[Stored data]
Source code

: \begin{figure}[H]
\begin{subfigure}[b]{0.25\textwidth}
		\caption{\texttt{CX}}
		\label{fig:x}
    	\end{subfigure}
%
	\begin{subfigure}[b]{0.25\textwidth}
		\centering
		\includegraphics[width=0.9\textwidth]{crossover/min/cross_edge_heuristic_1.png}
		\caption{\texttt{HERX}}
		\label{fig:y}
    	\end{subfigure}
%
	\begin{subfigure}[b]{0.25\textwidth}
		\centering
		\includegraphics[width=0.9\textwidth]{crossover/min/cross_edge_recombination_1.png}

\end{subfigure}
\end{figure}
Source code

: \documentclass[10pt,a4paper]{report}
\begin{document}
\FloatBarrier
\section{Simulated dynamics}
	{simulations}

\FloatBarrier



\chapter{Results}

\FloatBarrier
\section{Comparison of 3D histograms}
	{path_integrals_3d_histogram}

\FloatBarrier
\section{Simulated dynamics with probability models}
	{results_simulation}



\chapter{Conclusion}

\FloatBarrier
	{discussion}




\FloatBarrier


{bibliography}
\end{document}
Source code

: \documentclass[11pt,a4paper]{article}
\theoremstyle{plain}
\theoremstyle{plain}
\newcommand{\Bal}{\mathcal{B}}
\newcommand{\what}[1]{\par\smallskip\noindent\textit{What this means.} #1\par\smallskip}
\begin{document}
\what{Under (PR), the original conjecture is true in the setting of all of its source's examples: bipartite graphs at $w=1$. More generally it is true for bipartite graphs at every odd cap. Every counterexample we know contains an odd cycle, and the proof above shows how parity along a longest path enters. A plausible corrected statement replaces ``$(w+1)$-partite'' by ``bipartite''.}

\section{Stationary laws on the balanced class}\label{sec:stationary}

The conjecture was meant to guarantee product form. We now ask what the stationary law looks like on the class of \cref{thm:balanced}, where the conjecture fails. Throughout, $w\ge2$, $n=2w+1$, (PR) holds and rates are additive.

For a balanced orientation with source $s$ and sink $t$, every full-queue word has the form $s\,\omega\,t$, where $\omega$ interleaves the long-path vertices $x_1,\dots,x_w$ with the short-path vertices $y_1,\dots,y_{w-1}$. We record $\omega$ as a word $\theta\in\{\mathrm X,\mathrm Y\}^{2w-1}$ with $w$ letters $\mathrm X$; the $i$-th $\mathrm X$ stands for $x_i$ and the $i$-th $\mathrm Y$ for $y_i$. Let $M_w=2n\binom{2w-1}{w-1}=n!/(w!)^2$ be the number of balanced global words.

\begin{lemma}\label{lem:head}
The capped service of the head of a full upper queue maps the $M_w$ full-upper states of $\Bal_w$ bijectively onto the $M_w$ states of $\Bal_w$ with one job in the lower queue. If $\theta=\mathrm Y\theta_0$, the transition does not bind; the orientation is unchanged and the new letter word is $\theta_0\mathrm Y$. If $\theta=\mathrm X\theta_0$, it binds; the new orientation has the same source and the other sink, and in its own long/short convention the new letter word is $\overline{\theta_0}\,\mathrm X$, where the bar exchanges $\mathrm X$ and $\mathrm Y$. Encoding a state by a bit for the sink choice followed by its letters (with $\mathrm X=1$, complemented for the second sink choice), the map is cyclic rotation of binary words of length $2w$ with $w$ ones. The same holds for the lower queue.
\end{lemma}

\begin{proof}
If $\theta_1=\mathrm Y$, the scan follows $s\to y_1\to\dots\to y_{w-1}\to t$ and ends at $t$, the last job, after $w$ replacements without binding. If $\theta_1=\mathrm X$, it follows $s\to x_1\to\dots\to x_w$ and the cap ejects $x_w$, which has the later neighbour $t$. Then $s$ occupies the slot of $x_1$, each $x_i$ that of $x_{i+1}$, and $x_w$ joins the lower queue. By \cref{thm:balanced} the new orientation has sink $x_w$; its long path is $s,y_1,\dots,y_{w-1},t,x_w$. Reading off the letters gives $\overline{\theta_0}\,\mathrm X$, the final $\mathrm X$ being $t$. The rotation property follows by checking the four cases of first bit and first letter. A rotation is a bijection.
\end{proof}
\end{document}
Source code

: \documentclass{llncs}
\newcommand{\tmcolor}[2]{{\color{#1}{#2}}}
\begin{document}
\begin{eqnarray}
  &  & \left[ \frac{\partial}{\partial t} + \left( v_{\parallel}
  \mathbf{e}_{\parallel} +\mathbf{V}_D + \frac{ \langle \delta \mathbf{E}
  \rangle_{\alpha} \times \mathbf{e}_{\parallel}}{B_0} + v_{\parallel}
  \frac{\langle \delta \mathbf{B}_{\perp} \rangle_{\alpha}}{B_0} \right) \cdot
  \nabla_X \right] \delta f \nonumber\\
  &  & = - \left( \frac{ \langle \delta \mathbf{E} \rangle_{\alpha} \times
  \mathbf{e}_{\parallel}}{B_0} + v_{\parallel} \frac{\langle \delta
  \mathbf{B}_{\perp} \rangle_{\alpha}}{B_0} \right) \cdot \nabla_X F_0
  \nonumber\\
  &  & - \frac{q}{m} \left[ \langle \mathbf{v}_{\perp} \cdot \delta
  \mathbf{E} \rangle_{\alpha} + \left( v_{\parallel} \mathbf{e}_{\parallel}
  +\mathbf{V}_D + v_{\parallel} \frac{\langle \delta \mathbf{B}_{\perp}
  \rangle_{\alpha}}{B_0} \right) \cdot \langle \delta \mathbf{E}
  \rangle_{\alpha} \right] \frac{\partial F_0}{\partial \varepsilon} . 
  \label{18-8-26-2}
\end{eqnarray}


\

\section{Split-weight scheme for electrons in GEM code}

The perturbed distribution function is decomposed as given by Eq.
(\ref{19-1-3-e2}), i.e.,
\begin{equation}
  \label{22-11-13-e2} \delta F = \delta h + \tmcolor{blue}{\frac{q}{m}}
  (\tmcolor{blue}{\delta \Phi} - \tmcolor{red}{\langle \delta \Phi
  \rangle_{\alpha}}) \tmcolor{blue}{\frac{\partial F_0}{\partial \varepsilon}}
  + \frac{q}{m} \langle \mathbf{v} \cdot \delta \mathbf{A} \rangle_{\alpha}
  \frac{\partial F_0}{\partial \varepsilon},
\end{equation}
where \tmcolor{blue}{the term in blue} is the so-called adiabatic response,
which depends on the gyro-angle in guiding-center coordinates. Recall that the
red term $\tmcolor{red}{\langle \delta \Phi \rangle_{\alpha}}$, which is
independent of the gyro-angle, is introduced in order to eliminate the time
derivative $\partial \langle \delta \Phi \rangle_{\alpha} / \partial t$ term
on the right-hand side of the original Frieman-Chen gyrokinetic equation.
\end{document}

==

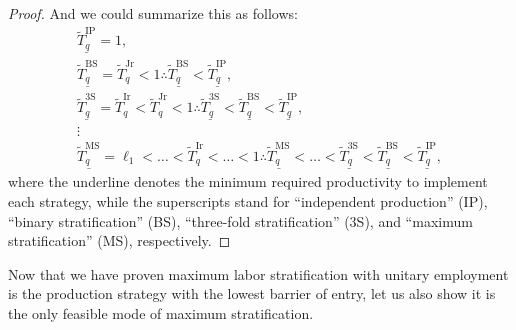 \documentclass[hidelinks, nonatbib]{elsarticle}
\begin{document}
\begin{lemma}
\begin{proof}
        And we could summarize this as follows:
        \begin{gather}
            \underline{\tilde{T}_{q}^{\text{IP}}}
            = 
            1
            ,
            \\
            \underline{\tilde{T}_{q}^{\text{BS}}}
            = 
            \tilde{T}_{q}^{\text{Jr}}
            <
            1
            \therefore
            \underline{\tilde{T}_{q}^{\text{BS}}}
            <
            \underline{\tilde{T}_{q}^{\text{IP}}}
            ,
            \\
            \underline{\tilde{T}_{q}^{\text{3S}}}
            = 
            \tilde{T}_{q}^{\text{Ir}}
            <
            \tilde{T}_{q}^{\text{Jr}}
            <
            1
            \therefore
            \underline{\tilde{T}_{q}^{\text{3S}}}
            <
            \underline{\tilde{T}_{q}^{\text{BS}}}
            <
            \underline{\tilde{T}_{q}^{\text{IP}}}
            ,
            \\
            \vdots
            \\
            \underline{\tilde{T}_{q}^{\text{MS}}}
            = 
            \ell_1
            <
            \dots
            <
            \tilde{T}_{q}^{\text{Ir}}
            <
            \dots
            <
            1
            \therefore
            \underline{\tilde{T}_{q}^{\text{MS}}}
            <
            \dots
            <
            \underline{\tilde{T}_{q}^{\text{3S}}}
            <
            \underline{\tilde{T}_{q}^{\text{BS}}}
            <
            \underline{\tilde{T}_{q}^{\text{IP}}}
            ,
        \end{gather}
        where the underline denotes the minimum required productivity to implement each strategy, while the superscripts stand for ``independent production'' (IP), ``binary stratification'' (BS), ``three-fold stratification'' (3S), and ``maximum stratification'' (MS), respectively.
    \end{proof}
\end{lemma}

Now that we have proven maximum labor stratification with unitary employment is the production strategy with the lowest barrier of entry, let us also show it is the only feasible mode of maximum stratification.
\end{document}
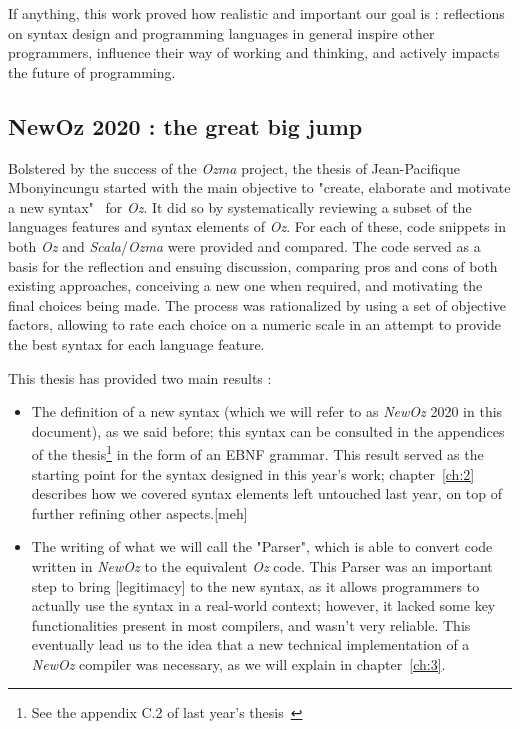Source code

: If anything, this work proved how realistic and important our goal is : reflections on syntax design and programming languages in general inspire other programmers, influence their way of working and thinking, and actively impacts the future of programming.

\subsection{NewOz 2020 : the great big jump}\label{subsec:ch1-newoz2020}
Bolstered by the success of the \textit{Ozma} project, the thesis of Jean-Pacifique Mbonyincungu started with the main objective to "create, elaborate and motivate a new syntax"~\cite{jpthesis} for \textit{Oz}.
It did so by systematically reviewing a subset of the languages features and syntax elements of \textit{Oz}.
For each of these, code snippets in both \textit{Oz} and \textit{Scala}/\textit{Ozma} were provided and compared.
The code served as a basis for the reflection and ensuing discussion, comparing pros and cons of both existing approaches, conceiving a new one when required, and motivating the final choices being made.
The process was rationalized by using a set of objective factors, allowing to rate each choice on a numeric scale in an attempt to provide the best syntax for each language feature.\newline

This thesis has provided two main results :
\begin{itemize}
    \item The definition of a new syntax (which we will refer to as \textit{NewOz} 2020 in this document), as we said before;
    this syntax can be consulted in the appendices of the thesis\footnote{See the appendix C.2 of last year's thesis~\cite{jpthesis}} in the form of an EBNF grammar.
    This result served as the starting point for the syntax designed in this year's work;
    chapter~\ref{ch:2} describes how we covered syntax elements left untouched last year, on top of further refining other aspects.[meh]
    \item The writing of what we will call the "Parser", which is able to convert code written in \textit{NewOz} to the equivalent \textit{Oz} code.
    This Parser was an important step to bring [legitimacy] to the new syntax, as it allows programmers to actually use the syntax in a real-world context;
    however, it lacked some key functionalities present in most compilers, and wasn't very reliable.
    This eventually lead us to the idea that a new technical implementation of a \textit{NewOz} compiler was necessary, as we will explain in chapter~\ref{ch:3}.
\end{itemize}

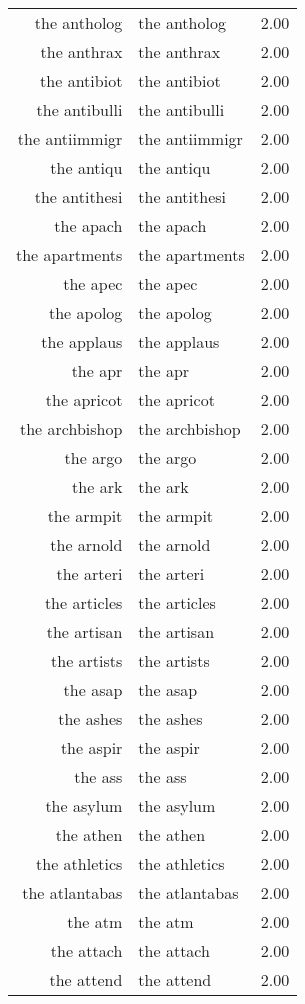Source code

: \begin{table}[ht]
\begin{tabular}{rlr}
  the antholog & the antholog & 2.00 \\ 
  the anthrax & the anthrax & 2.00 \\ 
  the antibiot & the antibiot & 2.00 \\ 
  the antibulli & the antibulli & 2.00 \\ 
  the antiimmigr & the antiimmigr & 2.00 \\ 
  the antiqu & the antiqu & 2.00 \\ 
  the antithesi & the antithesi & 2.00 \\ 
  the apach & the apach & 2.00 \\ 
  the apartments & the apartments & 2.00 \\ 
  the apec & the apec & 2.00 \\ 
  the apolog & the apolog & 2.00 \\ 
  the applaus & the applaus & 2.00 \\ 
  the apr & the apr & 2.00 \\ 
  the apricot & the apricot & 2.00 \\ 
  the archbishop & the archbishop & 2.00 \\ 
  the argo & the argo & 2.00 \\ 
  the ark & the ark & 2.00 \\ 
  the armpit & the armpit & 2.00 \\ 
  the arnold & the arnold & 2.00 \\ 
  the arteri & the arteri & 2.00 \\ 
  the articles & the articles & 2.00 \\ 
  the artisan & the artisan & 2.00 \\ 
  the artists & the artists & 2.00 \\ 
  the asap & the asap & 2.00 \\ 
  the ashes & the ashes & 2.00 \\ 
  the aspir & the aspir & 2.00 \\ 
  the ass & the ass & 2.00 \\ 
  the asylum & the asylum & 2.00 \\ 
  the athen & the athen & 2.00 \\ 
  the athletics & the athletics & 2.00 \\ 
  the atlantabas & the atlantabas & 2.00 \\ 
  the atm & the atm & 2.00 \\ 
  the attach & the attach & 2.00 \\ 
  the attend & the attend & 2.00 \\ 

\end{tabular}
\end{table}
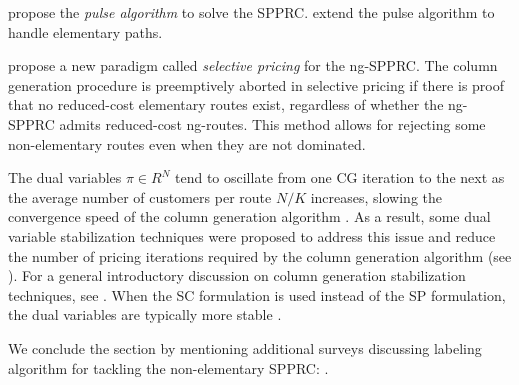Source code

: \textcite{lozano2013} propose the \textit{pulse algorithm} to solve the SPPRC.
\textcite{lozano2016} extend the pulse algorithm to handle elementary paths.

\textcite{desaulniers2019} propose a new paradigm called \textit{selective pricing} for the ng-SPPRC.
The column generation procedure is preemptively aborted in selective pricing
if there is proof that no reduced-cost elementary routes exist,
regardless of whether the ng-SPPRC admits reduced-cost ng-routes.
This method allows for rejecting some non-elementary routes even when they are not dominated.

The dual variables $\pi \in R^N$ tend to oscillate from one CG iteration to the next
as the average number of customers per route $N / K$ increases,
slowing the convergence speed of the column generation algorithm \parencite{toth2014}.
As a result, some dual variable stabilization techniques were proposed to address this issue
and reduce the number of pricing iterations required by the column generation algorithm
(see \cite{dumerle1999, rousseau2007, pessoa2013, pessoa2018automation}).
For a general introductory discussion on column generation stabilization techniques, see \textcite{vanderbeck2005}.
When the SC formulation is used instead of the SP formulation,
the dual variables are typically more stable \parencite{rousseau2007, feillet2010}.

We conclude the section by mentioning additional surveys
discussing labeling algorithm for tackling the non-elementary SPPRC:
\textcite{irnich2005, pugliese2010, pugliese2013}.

* * *

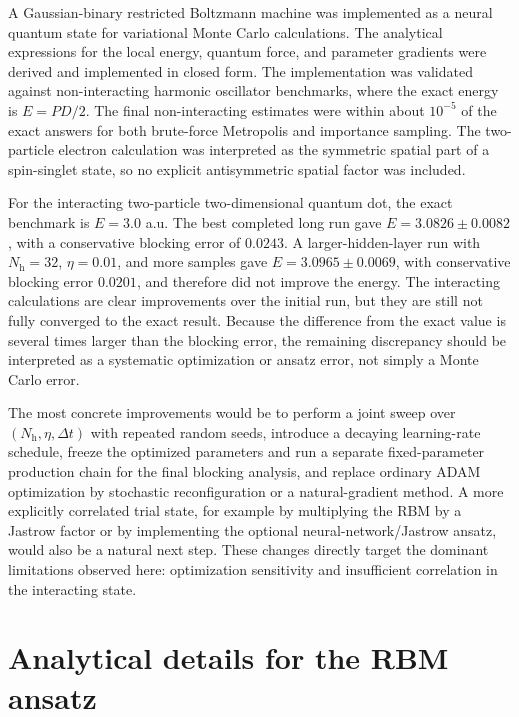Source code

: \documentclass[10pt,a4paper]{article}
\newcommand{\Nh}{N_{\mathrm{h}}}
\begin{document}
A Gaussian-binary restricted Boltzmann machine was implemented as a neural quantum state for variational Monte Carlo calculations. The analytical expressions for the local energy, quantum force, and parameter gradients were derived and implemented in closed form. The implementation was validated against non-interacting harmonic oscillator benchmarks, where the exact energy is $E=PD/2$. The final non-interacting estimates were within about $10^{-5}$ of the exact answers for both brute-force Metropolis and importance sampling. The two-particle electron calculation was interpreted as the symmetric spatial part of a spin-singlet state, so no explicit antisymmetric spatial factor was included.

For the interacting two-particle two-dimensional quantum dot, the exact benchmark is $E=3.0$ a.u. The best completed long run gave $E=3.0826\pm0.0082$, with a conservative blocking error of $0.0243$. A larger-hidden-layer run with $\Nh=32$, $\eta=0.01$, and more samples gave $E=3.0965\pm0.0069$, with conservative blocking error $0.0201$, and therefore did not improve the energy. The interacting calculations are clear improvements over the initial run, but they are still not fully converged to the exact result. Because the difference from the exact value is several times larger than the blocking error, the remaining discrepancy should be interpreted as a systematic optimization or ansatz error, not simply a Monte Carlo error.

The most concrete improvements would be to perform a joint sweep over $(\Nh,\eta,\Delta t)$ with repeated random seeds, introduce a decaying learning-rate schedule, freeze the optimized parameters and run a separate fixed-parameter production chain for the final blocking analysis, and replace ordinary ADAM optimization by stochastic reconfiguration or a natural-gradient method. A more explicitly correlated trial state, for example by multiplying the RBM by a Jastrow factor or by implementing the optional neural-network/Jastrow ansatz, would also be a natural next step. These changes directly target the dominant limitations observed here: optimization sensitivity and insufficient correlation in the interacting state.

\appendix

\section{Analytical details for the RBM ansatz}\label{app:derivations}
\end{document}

> _WHAT TO WORK ON_:
Search the entries for the word "includegraphics" and copy every line that holds it.

> _SOLUTION_:
		\includegraphics[width=0.9\textwidth]{crossover/min/cross_edge_heuristic_1.png}
		\includegraphics[width=0.9\textwidth]{crossover/min/cross_edge_recombination_1.png}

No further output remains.